* **Task description**
Below are some entries. Copy each line that holds the string "another".

Stored data entries
· · · · ·

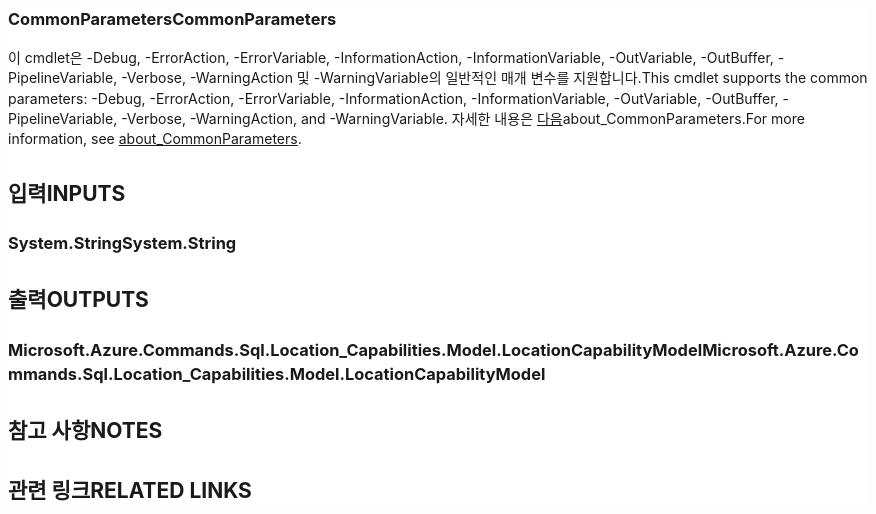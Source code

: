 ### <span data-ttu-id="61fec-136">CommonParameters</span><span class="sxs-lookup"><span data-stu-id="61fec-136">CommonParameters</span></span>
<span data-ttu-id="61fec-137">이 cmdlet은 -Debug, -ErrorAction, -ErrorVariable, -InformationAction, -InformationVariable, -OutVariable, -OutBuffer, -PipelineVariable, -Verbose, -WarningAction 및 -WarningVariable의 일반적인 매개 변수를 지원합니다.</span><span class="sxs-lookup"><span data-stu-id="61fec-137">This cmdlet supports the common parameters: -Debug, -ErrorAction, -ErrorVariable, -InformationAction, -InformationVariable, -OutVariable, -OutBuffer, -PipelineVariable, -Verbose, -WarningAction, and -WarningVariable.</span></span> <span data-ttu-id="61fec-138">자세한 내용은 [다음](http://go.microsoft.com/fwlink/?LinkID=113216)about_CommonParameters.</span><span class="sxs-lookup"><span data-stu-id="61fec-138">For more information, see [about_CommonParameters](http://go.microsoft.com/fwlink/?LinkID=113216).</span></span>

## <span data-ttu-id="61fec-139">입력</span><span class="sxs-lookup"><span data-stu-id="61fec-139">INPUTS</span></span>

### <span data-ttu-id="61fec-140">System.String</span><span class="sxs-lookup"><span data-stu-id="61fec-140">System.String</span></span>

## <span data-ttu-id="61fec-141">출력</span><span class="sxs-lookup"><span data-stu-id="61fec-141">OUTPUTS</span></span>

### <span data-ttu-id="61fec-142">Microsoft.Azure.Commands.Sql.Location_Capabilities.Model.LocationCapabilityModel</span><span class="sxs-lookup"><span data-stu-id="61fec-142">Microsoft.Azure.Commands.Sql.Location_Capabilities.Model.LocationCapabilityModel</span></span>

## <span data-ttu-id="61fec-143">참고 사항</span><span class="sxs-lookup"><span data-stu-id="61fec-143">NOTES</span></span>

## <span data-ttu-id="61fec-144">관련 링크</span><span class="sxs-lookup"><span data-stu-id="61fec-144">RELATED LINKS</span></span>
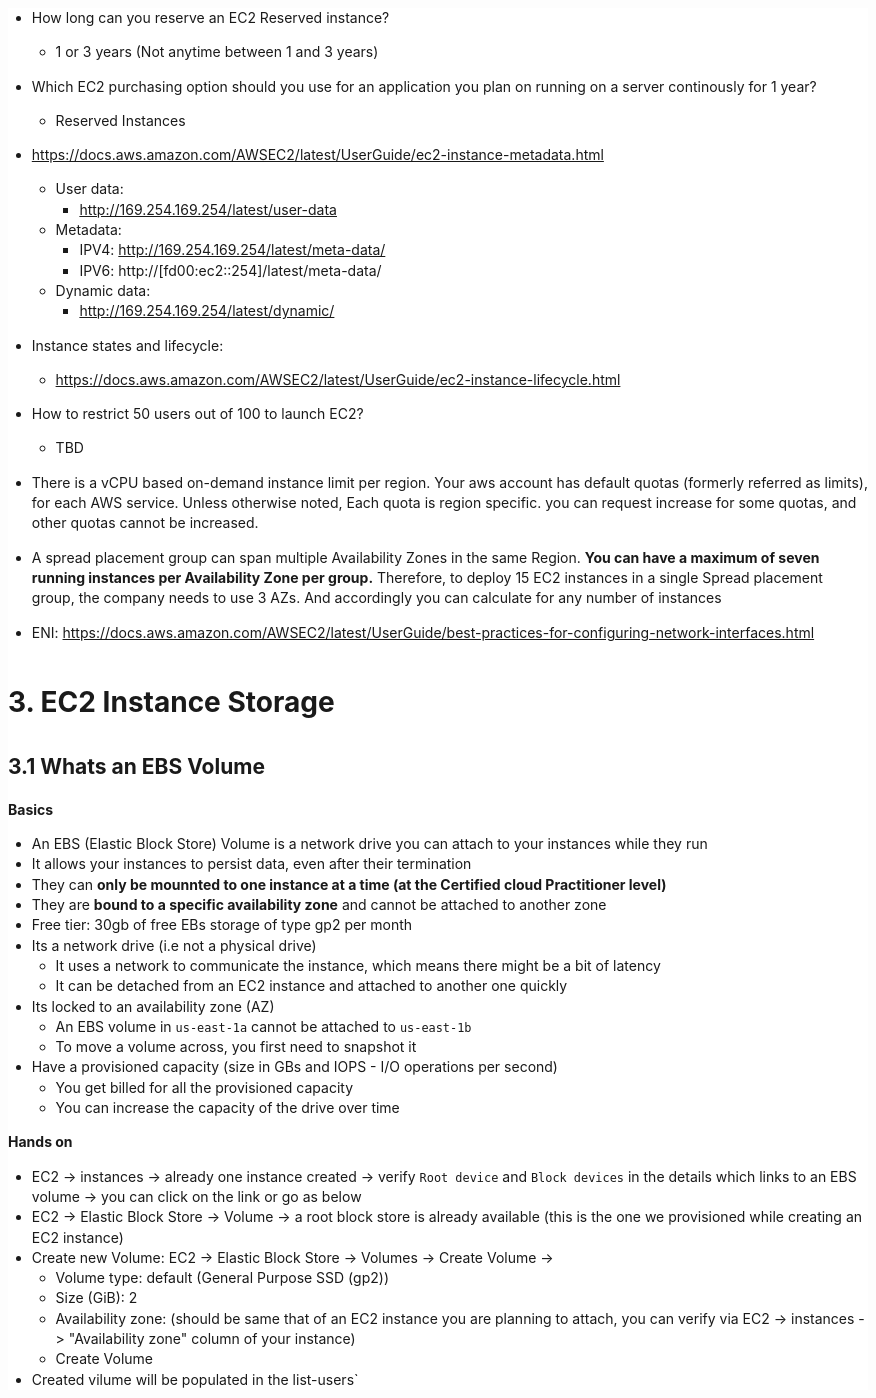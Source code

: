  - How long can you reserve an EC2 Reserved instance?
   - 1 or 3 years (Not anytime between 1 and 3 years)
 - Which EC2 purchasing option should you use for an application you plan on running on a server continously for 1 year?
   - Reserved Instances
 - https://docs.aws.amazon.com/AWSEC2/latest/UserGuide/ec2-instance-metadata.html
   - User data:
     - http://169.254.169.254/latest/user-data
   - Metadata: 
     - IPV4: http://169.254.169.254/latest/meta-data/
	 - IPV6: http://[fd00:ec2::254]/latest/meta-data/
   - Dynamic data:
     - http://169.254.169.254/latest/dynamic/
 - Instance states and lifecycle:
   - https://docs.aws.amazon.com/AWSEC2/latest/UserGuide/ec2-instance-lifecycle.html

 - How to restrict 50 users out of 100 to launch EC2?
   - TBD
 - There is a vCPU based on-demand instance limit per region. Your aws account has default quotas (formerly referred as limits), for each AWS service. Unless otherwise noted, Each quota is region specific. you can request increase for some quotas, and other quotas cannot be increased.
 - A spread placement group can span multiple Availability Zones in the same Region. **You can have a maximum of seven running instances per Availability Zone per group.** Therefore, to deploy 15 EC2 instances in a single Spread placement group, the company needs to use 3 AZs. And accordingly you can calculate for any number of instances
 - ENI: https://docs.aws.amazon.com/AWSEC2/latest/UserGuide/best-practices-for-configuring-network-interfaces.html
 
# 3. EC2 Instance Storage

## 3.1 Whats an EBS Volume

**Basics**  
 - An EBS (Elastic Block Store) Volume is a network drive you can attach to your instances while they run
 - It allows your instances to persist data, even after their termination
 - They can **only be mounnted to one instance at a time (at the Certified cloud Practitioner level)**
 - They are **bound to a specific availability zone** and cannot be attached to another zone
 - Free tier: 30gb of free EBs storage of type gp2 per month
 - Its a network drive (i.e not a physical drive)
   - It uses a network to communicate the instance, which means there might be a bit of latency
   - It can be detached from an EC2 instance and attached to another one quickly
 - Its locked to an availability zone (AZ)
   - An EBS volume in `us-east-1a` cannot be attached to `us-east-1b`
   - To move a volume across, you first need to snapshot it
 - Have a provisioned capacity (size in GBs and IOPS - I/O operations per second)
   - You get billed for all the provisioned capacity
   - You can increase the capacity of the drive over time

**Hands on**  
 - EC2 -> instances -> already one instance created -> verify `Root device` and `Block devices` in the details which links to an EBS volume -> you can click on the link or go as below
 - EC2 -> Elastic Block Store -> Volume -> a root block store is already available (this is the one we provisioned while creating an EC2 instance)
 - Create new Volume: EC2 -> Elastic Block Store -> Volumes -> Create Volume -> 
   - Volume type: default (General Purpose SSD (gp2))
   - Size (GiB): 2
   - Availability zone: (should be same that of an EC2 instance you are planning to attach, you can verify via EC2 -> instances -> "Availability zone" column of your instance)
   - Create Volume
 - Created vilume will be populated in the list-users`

· · · · ·

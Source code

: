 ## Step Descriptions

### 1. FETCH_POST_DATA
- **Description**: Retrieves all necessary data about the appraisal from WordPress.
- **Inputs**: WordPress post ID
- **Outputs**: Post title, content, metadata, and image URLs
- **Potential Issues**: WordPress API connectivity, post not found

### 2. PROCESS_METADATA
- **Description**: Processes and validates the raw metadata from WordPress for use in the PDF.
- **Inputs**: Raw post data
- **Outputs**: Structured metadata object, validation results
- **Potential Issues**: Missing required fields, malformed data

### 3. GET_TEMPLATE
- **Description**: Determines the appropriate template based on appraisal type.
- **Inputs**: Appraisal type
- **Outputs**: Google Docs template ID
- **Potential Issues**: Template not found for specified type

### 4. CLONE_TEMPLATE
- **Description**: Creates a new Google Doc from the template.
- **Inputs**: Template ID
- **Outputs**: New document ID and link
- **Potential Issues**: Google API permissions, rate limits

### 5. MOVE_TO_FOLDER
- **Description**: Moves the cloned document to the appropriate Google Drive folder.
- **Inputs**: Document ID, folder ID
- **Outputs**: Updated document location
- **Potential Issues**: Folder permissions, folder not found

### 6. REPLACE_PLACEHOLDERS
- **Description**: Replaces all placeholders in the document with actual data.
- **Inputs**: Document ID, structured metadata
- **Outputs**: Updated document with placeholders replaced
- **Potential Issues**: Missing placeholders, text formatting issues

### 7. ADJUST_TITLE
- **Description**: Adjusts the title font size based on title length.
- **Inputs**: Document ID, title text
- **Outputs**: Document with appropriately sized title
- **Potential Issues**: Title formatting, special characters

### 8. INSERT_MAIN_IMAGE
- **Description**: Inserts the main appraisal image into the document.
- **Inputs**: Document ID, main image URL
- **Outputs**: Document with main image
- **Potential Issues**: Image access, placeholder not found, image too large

· · · · ·

* **Answer to this problem**
 - They are **bound to a specific availability zone** and cannot be attached to another zone
   - It can be detached from an EC2 instance and attached to another one quickly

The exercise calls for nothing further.